Reputation: 3011
I am running a script that generates data frames automatically. In certain cases I get columns with a specific pattern such as d123
or d3452
. It is basically the character d followed by few digits. The number of digits could be just one or sometimes it goes up to a length of 4 characters. I want to delete all the columns that match this particular pattern. The example data frame is as follows:
df <- data.frame(d1234=c(1,2,3), b=c(3,4,5),c=c(4,5,3), d3245=c(3,2,4))
The df looks like this:
d1234 b c d3245
1 1 3 4 3
2 2 4 5 2
3 3 5 3 4
From this I want to delete only the first and the last column that matches the pattern.
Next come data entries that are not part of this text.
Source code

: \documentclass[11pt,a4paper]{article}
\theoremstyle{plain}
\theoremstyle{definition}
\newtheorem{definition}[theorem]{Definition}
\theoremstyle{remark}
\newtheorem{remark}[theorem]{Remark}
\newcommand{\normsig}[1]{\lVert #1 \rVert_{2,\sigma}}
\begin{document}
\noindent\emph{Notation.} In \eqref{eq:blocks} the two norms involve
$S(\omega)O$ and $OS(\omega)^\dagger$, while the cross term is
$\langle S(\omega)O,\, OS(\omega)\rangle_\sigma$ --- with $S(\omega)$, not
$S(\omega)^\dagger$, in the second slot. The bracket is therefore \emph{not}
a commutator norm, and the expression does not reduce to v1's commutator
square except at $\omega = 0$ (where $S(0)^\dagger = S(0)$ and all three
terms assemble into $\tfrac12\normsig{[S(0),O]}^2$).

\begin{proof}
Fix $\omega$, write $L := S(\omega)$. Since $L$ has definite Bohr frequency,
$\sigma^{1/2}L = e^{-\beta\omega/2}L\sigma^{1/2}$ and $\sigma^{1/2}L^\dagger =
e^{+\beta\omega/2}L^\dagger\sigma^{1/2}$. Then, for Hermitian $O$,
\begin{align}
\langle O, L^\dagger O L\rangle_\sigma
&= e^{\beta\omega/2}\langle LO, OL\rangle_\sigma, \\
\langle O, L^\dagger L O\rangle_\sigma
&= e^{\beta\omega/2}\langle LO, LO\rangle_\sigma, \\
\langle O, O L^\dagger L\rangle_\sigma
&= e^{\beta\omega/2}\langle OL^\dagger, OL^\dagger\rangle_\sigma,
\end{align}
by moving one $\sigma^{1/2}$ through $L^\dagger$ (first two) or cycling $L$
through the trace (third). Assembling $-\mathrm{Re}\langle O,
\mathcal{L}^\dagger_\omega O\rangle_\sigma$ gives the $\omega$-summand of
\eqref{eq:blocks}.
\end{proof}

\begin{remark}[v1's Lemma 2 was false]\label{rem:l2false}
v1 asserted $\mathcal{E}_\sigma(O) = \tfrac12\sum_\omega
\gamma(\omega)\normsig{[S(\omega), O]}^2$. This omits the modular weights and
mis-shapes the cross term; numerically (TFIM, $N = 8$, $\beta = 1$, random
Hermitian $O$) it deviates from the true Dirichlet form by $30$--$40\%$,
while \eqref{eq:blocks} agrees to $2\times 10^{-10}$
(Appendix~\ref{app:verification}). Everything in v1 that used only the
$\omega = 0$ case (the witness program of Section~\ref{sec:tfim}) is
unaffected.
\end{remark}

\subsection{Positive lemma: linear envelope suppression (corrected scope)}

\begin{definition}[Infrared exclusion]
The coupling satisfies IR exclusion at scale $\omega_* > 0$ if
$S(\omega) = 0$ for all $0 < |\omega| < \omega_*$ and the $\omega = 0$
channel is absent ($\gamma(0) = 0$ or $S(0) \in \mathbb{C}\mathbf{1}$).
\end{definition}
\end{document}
I have tried the following:
df <- data.frame(d1234=c(1,2,3), b=c(3,4,5),c=c(4,5,3), d3245=c(3,2,4))
colpat <- "[d[:digit:]]"
if (colpat %in% names(df)) {
d <- df[,!names(df) == colpat]
} else {
d <- df
}
print(d)
But still the columns remain
Upvotes: 1
Views: 953
Reputation: 5138
For a tidyverse solution, you could use regex in the matches
helper when selecting columns.
df %>%
select(-matches("d\\d+$"))
b c
1 3 4
2 4 5
3 5 3
Upvotes: 4
Reputation: 887108
We can use grep
for regex matching of a pattern in the column name. Here, the pattern is to check for letter 'd' at the start (^
) of the string followed by one or more digits (\\d+
) till the end ($
) of the string, use the invert = TRUE
(by default it is FALSE), and subset the columns with the numeric index
df[grep("^d\\d+$", names(df), invert = TRUE)]
# b c
#1 3 4
#2 4 5
#3 5 3
Upvotes: 3